Unsurprisingly, the prohibitive bill has garnered support from agricultural organizations across the state, including the Missouri Cattlemen’s Association (MCA), the Missouri Farm Bureau, and the Missouri Pork Association. National organizations like the United States Cattlemen’s Association (USCA) and the National Cattlemen’s Beef Association (NCBA) have also expressed their support for the bill and its principles.

Kenny Graner, the president of the USCA and a long-time North Dakota rancher, reportedly tried to justify the need for the bill as follows: “U.S. cattle producers take pride in developing the highest quality, and safest, beef in the world, and labels must clearly distinguish that difference.”

U.S. farmers and ranchers certainly work hard to provide the nation with meat from animal sources. However, the people working to develop healthy, environmentally-friendly meat alternatives which don’t require the slaughtering of cows, pigs or chickens are also doing a tough job, all for the good of our planet and its inhabitants!

As critics of the bill have pointed out, the proposal seems like an attempt by the food animal industry to sabotage the “fake” meat industry, which has steadily grown in recent years as the public has become more aware of the many benefits of switching to a plant-based diet.

The act seeks to prevent “misrepresentation” of products that do not come from harvested animals as “meat.” However, as Jessica Almy, director of policy at the Good Food Institute, pointed out in an interview with Mother Jones, “Misrepresentation is already prohibited by federal law; the intent of this bill is to censor labeling terms in plant-based products.” Furthermore, Almy made the very valid point that the label “plant-based meat” makes it quite clear that the product originates from plants. The blaring reality here is consumers aren’t buying them because they are “confused,” they are buying them because they don’t want anything to do with the numerous health, animal welfare, and environmental concerns that come with meat!

Without the continued ability to use this term on labels, plant-based meat manufacturers will have a difficult time describing their products … but we have a feeling that even that won’t encourage consumers to go running back to good ole, familiar meat!

As the facts show, around one-third of Americans are leaving meat off the menu more frequently. A recent poll found that 47 percent of U.S. adults support a BAN on slaughterhouses and 53 percent of participants would PREFER to eat clean meat (lab-grown cultured meat) instead of animal-based meat if the price was competitive.

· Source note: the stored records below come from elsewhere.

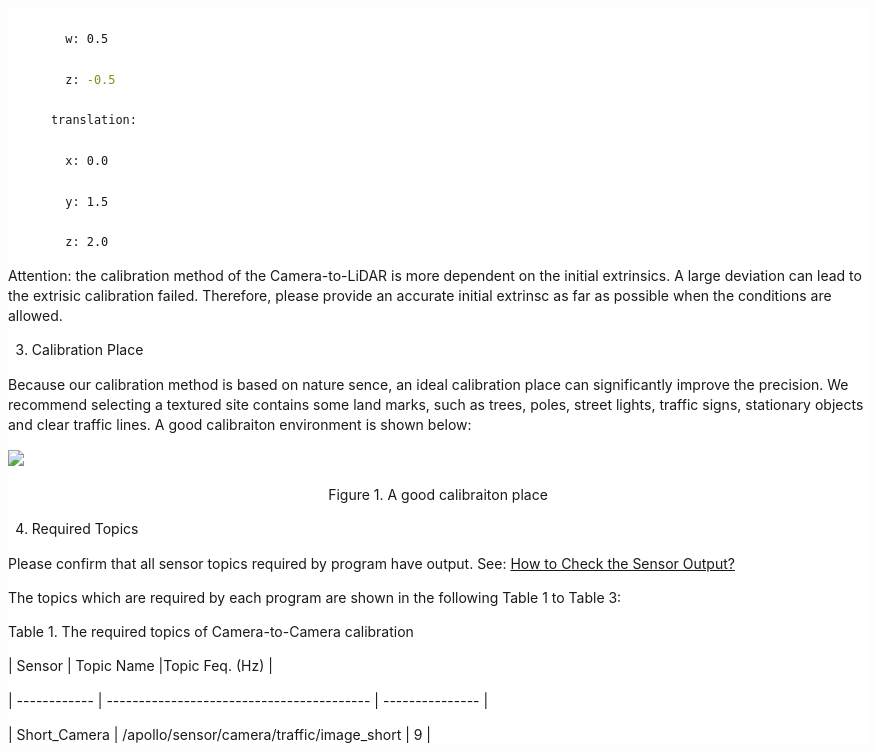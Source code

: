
 ```bash

        w: 0.5

        z: -0.5

      translation:

        x: 0.0

        y: 1.5

        z: 2.0

```

	

  Attention: the calibration method of the Camera-to-LiDAR is more dependent on the initial extrinsics. A large deviation can lead to the extrisic calibration failed. Therefore, please provide an accurate initial extrinsc as far as possible when the conditions are allowed.



3. Calibration Place



  Because our calibration method is based on nature sence, an ideal calibration place can significantly improve the precision. We recommend selecting a textured site contains some land marks, such as trees, poles, street lights, traffic signs, stationary objects and clear traffic lines. A good calibraiton environment is shown below: 



  ![](images/calibration/sensor_calibration/calibration_place.png)

  <p align="center"> Figure 1. A good calibraiton place </p>



4. Required Topics

	

  Please confirm that all sensor topics required by program have output. See: [How to Check the Sensor Output?](https://github.com/ApolloAuto/apollo/blob/master/docs/FAQs/Calibration_FAQs.md)



  The topics which are required by each program are shown in the following Table 1 to Table 3:

	

  Table 1. The required topics of Camera-to-Camera calibration



  | Sensor       | Topic Name                                |Topic Feq. (Hz)  |

  | ------------ | ----------------------------------------- | --------------- |

  | Short_Camera | /apollo/sensor/camera/traffic/image_short | 9               |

Further, the plant-based meat market is set to hit $5 billion by 2020 and the icing on top of all of this is the reality that even meat giants like Cargill and Tyson are buying into plant-based and “clean” meat companies. Rather than harping on the “high quality and safety” of your beef in an attempt to salvage your falling margins, various cattlemen agencies, why not make a sustainable income by getting into plant-based? After all, it doesn’t matter what you call it … people will always buy the products they actually want.

We totally side with Almy and other opponents of the bill, and we’re crossing our fingers that the governor of Missouri will recognize that this proposed legislation is unnecessary and would seriously stifle the alternative meat industry and its efforts to save our planet!